En Cataluña hay una señora llamada Elisenda Paluzie que se permite referirse de manera despectiva a una periodista cuyas preguntas no le gustan como "esa española morena". En esta ocasión la delata un micrófono inoportunamente abierto, pero cuántas veces se permitirá cosas semejantes, y peores, sin que nadie le pare los pies. En Cataluña, también, a la alcaldesa Ada Colau, que tanto y tan cándidamente ha contemporizado con las medias verdades y las mentiras y medias del independentismo, le gritan "zorra" y "puta" por el solo delito de no avenirse, previa consulta con sus bases, a prestar el preceptivo apoyo al asalto a su consistorio de las enfervorizadas huestes secesionistas.

En el resto de España hay gente con cargo público, o con influencia en la gobernación de su ciudad o comunidad, que se ocupa en derribar bustos de Abderramán III, se refiere al acto del aborto como usar alegremente un chupón o reivindica sin rubor la figura de un general ensoberbecido que despojó por cuatro décadas al pueblo de su legítima soberanía. Son síntomas penosos, de un tiempo triste en el que cada vez quedan menos dudas de que por doquier se impone la agenda de los malos.

De quienes no entienden la complejidad del mundo. De quienes, por encima de todo, desean impedir cualquier forma de transacción que reconduzca por la senda de la razón las diferencias, previa renuncia a avasallar y ningunear al prójimo con la propia visión, la propia querencia, el propio designio, la propia paranoia.

Advierte una antigua redondilla castellana que ganan los malos cuando son más que los buenos, pero existe también la posibilidad de que los malos ganen, aun cuando su número sea inferior. Basta con que los demás se distraigan o se obcequen lo suficiente para que sus maniobras corrosivas tengan éxito. 

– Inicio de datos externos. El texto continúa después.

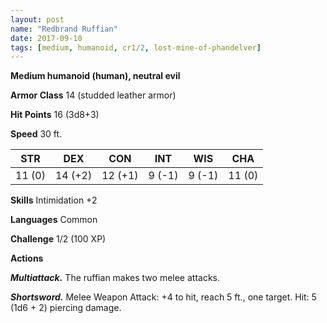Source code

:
 ```yaml
---
layout: post
name: "Redbrand Ruffian"
date: 2017-09-10
tags: [medium, humanoid, cr1/2, lost-mine-of-phandelver]
---
```


**Medium humanoid (human), neutral evil**

**Armor Class** 14 (studded leather armor)

**Hit Points** 16 (3d8+3)

**Speed** 30 ft.

|   STR   |   DEX   |   CON   |   INT   |   WIS   |   CHA   |
|:-----:|:-----:|:-----:|:-----:|:-----:|:-----:|
| 11 (0) | 14 (+2) | 12 (+1) | 9 (-1) | 9 (-1) | 11 (0) |

**Skills** Intimidation +2

**Languages** Common

**Challenge** 1/2 (100 XP)

**Actions**

***Multiattack.*** The ruffian makes two melee attacks.

***Shortsword.*** Melee Weapon Attack: +4 to hit, reach 5 ft., one target. Hit: 5 (1d6 + 2) piercing damage.

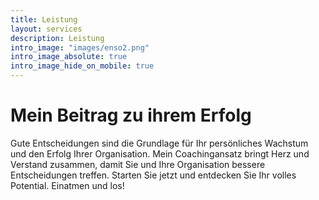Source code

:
 ```yaml
---
title: Leistung
layout: services
description: Leistung
intro_image: "images/enso2.png"
intro_image_absolute: true
intro_image_hide_on_mobile: true
---
```


# Mein Beitrag zu ihrem Erfolg

Gute Entscheidungen sind die Grundlage für Ihr persönliches Wachstum und den Erfolg Ihrer Organisation. Mein Coachingansatz bringt Herz und Verstand zusammen, damit Sie und Ihre Organisation bessere Entscheidungen treffen. Starten Sie jetzt und entdecken Sie Ihr volles Potential. Einatmen und los!
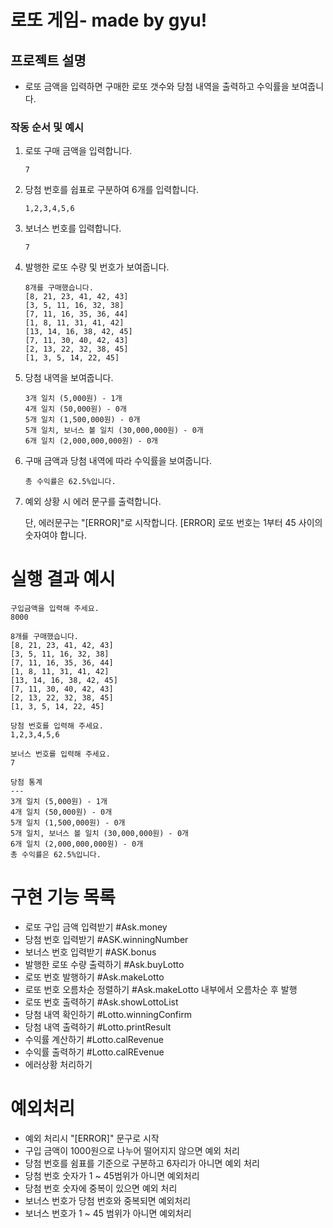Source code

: # 로또 게임- made by gyu!

## 프로젝트 설명

- 로또 금액을 입력하면 구매한 로또 갯수와 당첨 내역을 출력하고 수익률을 보여줍니다.

### 작동 순서 및 예시

1. 로또 구매 금액을 입력합니다.
   ```
   7
   ```
2. 당첨 번호를 쉽표로 구분하여 6개를 입력합니다.
   ```
   1,2,3,4,5,6
   ```
3. 보너스 번호를 입력합니다.
   ```
   7
   ```
4. 발행한 로또 수량 및 번호가 보여줍니다.
   ```
   8개를 구매했습니다.
   [8, 21, 23, 41, 42, 43]
   [3, 5, 11, 16, 32, 38]
   [7, 11, 16, 35, 36, 44]
   [1, 8, 11, 31, 41, 42]
   [13, 14, 16, 38, 42, 45]
   [7, 11, 30, 40, 42, 43]
   [2, 13, 22, 32, 38, 45]
   [1, 3, 5, 14, 22, 45]
   ```
5. 당첨 내역을 보여줍니다.
   ```
   3개 일치 (5,000원) - 1개
   4개 일치 (50,000원) - 0개
   5개 일치 (1,500,000원) - 0개
   5개 일치, 보너스 볼 일치 (30,000,000원) - 0개
   6개 일치 (2,000,000,000원) - 0개
   ```
6. 구매 금액과 당첨 내역에 따라 수익률을 보여줍니다.
   ```
   총 수익률은 62.5%입니다.
   ```
7. 예외 상황 시 에러 문구를 출력합니다.

   단, 에러문구는 "[ERROR]"로 시작합니다. [ERROR] 로또 번호는 1부터 45 사이의 숫자여야 합니다.

# 실행 결과 예시

    구입금액을 입력해 주세요.
    8000

    8개를 구매했습니다.
    [8, 21, 23, 41, 42, 43]
    [3, 5, 11, 16, 32, 38]
    [7, 11, 16, 35, 36, 44]
    [1, 8, 11, 31, 41, 42]
    [13, 14, 16, 38, 42, 45]
    [7, 11, 30, 40, 42, 43]
    [2, 13, 22, 32, 38, 45]
    [1, 3, 5, 14, 22, 45]

    당첨 번호를 입력해 주세요.
    1,2,3,4,5,6

    보너스 번호를 입력해 주세요.
    7

    당첨 통계
    ---
    3개 일치 (5,000원) - 1개
    4개 일치 (50,000원) - 0개
    5개 일치 (1,500,000원) - 0개
    5개 일치, 보너스 볼 일치 (30,000,000원) - 0개
    6개 일치 (2,000,000,000원) - 0개
    총 수익률은 62.5%입니다.

# 구현 기능 목록

- 로또 구입 금액 입력받기 #Ask.money
- 당첨 번호 입력받기 #ASK.winningNumber
- 보너스 번호 입력받기 #ASK.bonus
- 발행한 로또 수량 출력하기 #Ask.buyLotto
- 로또 번호 발행하기 #Ask.makeLotto
- 로또 번호 오름차순 정렬하기 #Ask.makeLotto 내부에서 오름차순 후 발행
- 로또 번호 출력하기 #Ask.showLottoList
- 당첨 내역 확인하기 #Lotto.winningConfirm
- 당첨 내역 출력하기 #Lotto.printResult
- 수익률 계산하기 #Lotto.calRevenue
- 수익률 출력하기 #Lotto.calREvenue
- 에러상황 처리하기

# 예외처리

- 예외 처리시 "[ERROR]" 문구로 시작
- 구입 금액이 1000원으로 나누어 떨어지지 않으면 예외 처리
- 당첨 번호를 쉼표를 기준으로 구분하고 6자리가 아니면 예외 처리
- 당첨 번호 숫자가 1 ~ 45범위가 아니면 예외처리
- 당첨 번호 숫자에 중복이 있으면 예외 처리
- 보너스 번호가 당첨 번호와 중복되면 예외처리
- 보너스 번호가 1 ~ 45 범위가 아니면 예외처리
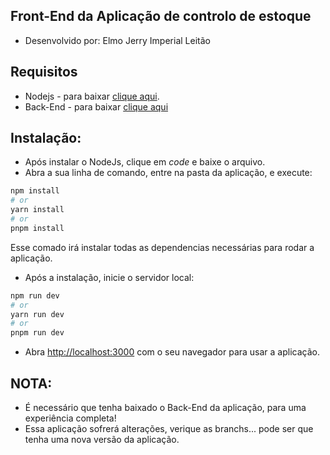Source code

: ## Front-End da Aplicação de controlo de estoque

- Desenvolvido por: Elmo Jerry Imperial Leitão

## Requisitos

- Nodejs - para baixar [clique aqui](https://nodejs.org/en/download/current).
- Back-End - para baixar [clique aqui](https://github.com/elmojerry88/api_stock)

## Instalação:

- Após instalar o NodeJs, clique em *code* e baixe o arquivo.
- Abra a sua linha de comando, entre na pasta da aplicação, e execute:



```bash
npm install
# or
yarn install
# or
pnpm install
```
Esse comado irá instalar todas as dependencias necessárias para rodar a aplicação.

- Após a instalação, inicie o servidor local:

```bash
npm run dev
# or
yarn run dev
# or
pnpm run dev
```

- Abra [http://localhost:3000](http://localhost:3000) com o seu navegador para usar a aplicação.


## NOTA:

- É necessário que tenha baixado o Back-End da aplicação, para uma experiência completa!
- Essa aplicação sofrerá alterações, verique as branchs... pode ser que tenha uma nova versão da aplicação.

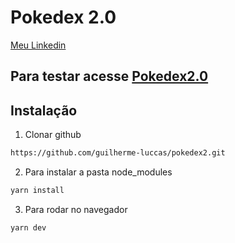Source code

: # Pokedex 2.0

[Meu Linkedin](https://www.linkedin.com/in/guilhermeluccasdacosta/)

## Para testar acesse [Pokedex2.0](https://pokedex2-eight.vercel.app)

## Instalação

1. Clonar github

```sh
https://github.com/guilherme-luccas/pokedex2.git

```

2.  Para instalar a pasta node_modules

```sh
yarn install

```

3.  Para rodar no navegador

```sh
yarn dev

```
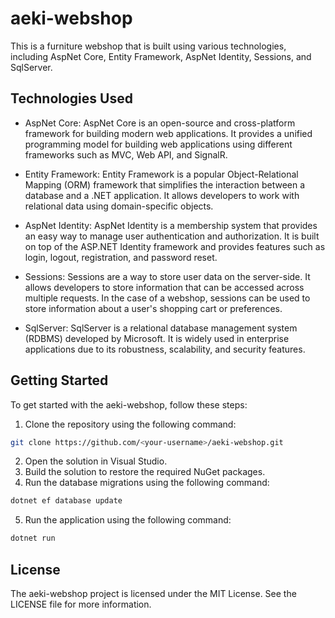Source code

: # aeki-webshop

This is a furniture webshop that is built using various technologies, including AspNet Core, Entity Framework, AspNet Identity, Sessions, and SqlServer.

## Technologies Used

- AspNet Core: AspNet Core is an open-source and cross-platform framework for building modern web applications. It provides a unified programming model for building web applications using different frameworks such as MVC, Web API, and SignalR.

- Entity Framework: Entity Framework is a popular Object-Relational Mapping (ORM) framework that simplifies the interaction between a database and a .NET application. It allows developers to work with relational data using domain-specific objects.

- AspNet Identity: AspNet Identity is a membership system that provides an easy way to manage user authentication and authorization. It is built on top of the ASP.NET Identity framework and provides features such as login, logout, registration, and password reset.

- Sessions: Sessions are a way to store user data on the server-side. It allows developers to store information that can be accessed across multiple requests. In the case of a webshop, sessions can be used to store information about a user's shopping cart or preferences.

- SqlServer: SqlServer is a relational database management system (RDBMS) developed by Microsoft. It is widely used in enterprise applications due to its robustness, scalability, and security features.

## Getting Started

To get started with the aeki-webshop, follow these steps:

1. Clone the repository using the following command:
```bash
git clone https://github.com/<your-username>/aeki-webshop.git
```
2. Open the solution in Visual Studio.
3. Build the solution to restore the required NuGet packages.
4. Run the database migrations using the following command:
```bash
dotnet ef database update
```
5. Run the application using the following command:
```bash
dotnet run
```

## License
The aeki-webshop project is licensed under the MIT License. See the LICENSE file for more information.
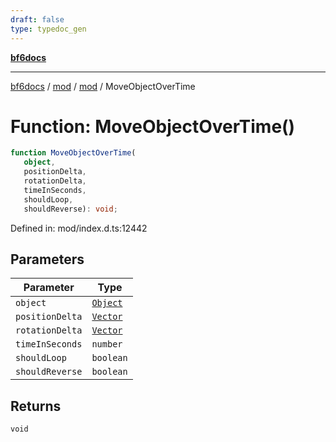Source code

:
 ```yaml
---
draft: false
type: typedoc_gen
---
```


[**bf6docs**](../../../_index.md)

***

[bf6docs](../../../_index.md) / [mod](../../_index.md) / [mod](../_index.md) / MoveObjectOverTime

# Function: MoveObjectOverTime()

```ts
function MoveObjectOverTime(
   object, 
   positionDelta, 
   rotationDelta, 
   timeInSeconds, 
   shouldLoop, 
   shouldReverse): void;
```

Defined in: mod/index.d.ts:12442

## Parameters

| Parameter | Type |
| ------ | ------ |
| `object` | [`Object`](../Object/_index.md) |
| `positionDelta` | [`Vector`](../Vector/_index.md) |
| `rotationDelta` | [`Vector`](../Vector/_index.md) |
| `timeInSeconds` | `number` |
| `shouldLoop` | `boolean` |
| `shouldReverse` | `boolean` |

## Returns

`void`
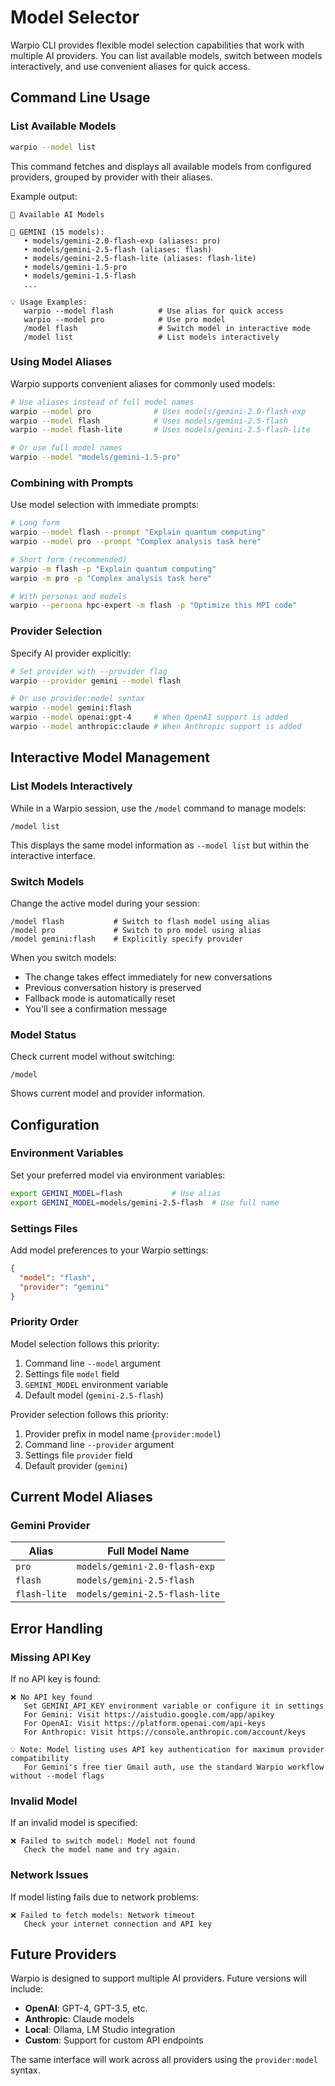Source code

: # Model Selector

Warpio CLI provides flexible model selection capabilities that work with multiple AI providers. You can list available models, switch between models interactively, and use convenient aliases for quick access.

## Command Line Usage

### List Available Models

```bash
warpio --model list
```

This command fetches and displays all available models from configured providers, grouped by provider with their aliases.

Example output:

```
🤖 Available AI Models

📡 GEMINI (15 models):
   • models/gemini-2.0-flash-exp (aliases: pro)
   • models/gemini-2.5-flash (aliases: flash)
   • models/gemini-2.5-flash-lite (aliases: flash-lite)
   • models/gemini-1.5-pro
   • models/gemini-1.5-flash
   ...

💡 Usage Examples:
   warpio --model flash          # Use alias for quick access
   warpio --model pro            # Use pro model
   /model flash                  # Switch model in interactive mode
   /model list                   # List models interactively
```

### Using Model Aliases

Warpio supports convenient aliases for commonly used models:

```bash
# Use aliases instead of full model names
warpio --model pro              # Uses models/gemini-2.0-flash-exp
warpio --model flash            # Uses models/gemini-2.5-flash
warpio --model flash-lite       # Uses models/gemini-2.5-flash-lite

# Or use full model names
warpio --model "models/gemini-1.5-pro"
```

### Combining with Prompts

Use model selection with immediate prompts:

```bash
# Long form
warpio --model flash --prompt "Explain quantum computing"
warpio --model pro --prompt "Complex analysis task here"

# Short form (recommended)
warpio -m flash -p "Explain quantum computing" 
warpio -m pro -p "Complex analysis task here"

# With personas and models
warpio --persona hpc-expert -m flash -p "Optimize this MPI code"
```

### Provider Selection

Specify AI provider explicitly:

```bash
# Set provider with --provider flag
warpio --provider gemini --model flash

# Or use provider:model syntax
warpio --model gemini:flash
warpio --model openai:gpt-4     # When OpenAI support is added
warpio --model anthropic:claude # When Anthropic support is added
```

## Interactive Model Management

### List Models Interactively

While in a Warpio session, use the `/model` command to manage models:

```
/model list
```

This displays the same model information as `--model list` but within the interactive interface.

### Switch Models

Change the active model during your session:

```
/model flash           # Switch to flash model using alias
/model pro             # Switch to pro model using alias
/model gemini:flash    # Explicitly specify provider
```

When you switch models:

- The change takes effect immediately for new conversations
- Previous conversation history is preserved
- Fallback mode is automatically reset
- You'll see a confirmation message

### Model Status

Check current model without switching:

```
/model
```

Shows current model and provider information.

## Configuration

### Environment Variables

Set your preferred model via environment variables:

```bash
export GEMINI_MODEL=flash           # Use alias
export GEMINI_MODEL=models/gemini-2.5-flash  # Use full name
```

### Settings Files

Add model preferences to your Warpio settings:

```json
{
  "model": "flash",
  "provider": "gemini"
}
```

### Priority Order

Model selection follows this priority:

1. Command line `--model` argument
2. Settings file `model` field
3. `GEMINI_MODEL` environment variable
4. Default model (`gemini-2.5-flash`)

Provider selection follows this priority:

1. Provider prefix in model name (`provider:model`)
2. Command line `--provider` argument
3. Settings file `provider` field
4. Default provider (`gemini`)

## Current Model Aliases

### Gemini Provider

| Alias        | Full Model Name                |
| ------------ | ------------------------------ |
| `pro`        | `models/gemini-2.0-flash-exp`  |
| `flash`      | `models/gemini-2.5-flash`      |
| `flash-lite` | `models/gemini-2.5-flash-lite` |

## Error Handling

### Missing API Key

If no API key is found:

```
❌ No API key found
   Set GEMINI_API_KEY environment variable or configure it in settings
   For Gemini: Visit https://aistudio.google.com/app/apikey
   For OpenAI: Visit https://platform.openai.com/api-keys
   For Anthropic: Visit https://console.anthropic.com/account/keys

💡 Note: Model listing uses API key authentication for maximum provider compatibility
   For Gemini's free tier Gmail auth, use the standard Warpio workflow without --model flags
```

### Invalid Model

If an invalid model is specified:

```
❌ Failed to switch model: Model not found
   Check the model name and try again.
```

### Network Issues

If model listing fails due to network problems:

```
❌ Failed to fetch models: Network timeout
   Check your internet connection and API key
```

## Future Providers

Warpio is designed to support multiple AI providers. Future versions will include:

- **OpenAI**: GPT-4, GPT-3.5, etc.
- **Anthropic**: Claude models
- **Local**: Ollama, LM Studio integration
- **Custom**: Support for custom API endpoints

The same interface will work across all providers using the `provider:model` syntax.
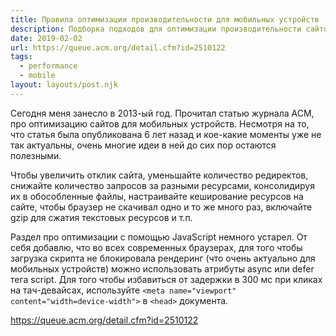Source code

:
 ```yaml
---
title: Правила оптимизации производительности для мобильных устройств
description: Подборка подходов для оптимизации производительности сайтов для мобильных устройств
date: 2019-02-02
url: https://queue.acm.org/detail.cfm?id=2510122
tags:
  - performance
  - mobile
layout: layouts/post.njk
---
```

Сегодня меня занесло в 2013-ый год. Прочитал статью журнала ACM, про оптимизацию сайтов для мобильных устройств. Несмотря на то, что статья была опубликована 6 лет назад и кое-какие моменты уже не так актуальны, очень многие идеи в ней до сих пор остаются полезными. 

Чтобы увеличить отклик сайта, уменьшайте количество редиректов, снижайте количество запросов за разными ресурсами, консолидируя их в обособленные файлы, настраивайте кеширование ресурсов на сайте, чтобы браузер не скачивал одно и то же много раз, включайте gzip для сжатия текстовых ресурсов и т.п. 

Раздел про оптимизации с помощью JavaScript немного устарел. От себя добавлю, что во всех современных браузерах, для того чтобы загрузка скрипта не блокировала рендеринг (что очень актуально для мобильных устройств) можно использовать атрибуты async или defer тега script. Для того чтобы избавиться от задержки в 300 мс при кликах на тач-девайсах, используйте `<meta name="viewport" content="width=device-width">` в `<head>` документа.

https://queue.acm.org/detail.cfm?id=2510122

A estas alturas es más que evidente que los devastadores espasmos que el independentismo supremacista ha desatado sobre la sociedad catalana se han visto favorecidos por cegueras, negligencias y torpezas varias de quienes no comparten su ideal ni sus pretensiones. Y el actual peso decisivo del más rancio y retrógrado patrioterismo español resulta imposible de entender sin la alegre asistencia de quienes se han presentado una y otra vez al electorado como representantes de una derecha europea y hasta ilustrada y cosmopolita, para, a la hora de la verdad, que es la de los pactos de gobierno, arrojarse en brazos de quienes representan todo lo contrario, sólo por pillar unos sillones, paliar una derrota electoral o encubrir el fracaso de un sorpasso que no fue tal y que evidencia una estrategia errónea y fallida.

Si unos y otros no espabilan, si no anteponen los derechos y libertades de los ciudadanos y la defensa del interés general y la patria de todos a sus desastrosas tácticas de corto vuelo, los malos continuarán apuntándose tantos y ganando batallas.